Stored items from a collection
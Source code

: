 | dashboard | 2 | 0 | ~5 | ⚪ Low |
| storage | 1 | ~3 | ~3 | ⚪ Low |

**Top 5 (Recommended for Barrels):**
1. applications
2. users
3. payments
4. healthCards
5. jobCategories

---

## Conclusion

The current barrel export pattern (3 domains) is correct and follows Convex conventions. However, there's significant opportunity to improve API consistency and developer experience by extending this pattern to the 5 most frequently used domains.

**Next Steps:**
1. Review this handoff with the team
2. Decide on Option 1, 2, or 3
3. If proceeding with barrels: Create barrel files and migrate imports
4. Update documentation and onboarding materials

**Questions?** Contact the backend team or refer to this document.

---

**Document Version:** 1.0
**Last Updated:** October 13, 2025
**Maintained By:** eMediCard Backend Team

TO DO. Make a copy of each line in the records that has the word "with".

PROBLEM SOLUTION.
1. Review this handoff with the team
3. If proceeding with barrels: Create barrel files and migrate imports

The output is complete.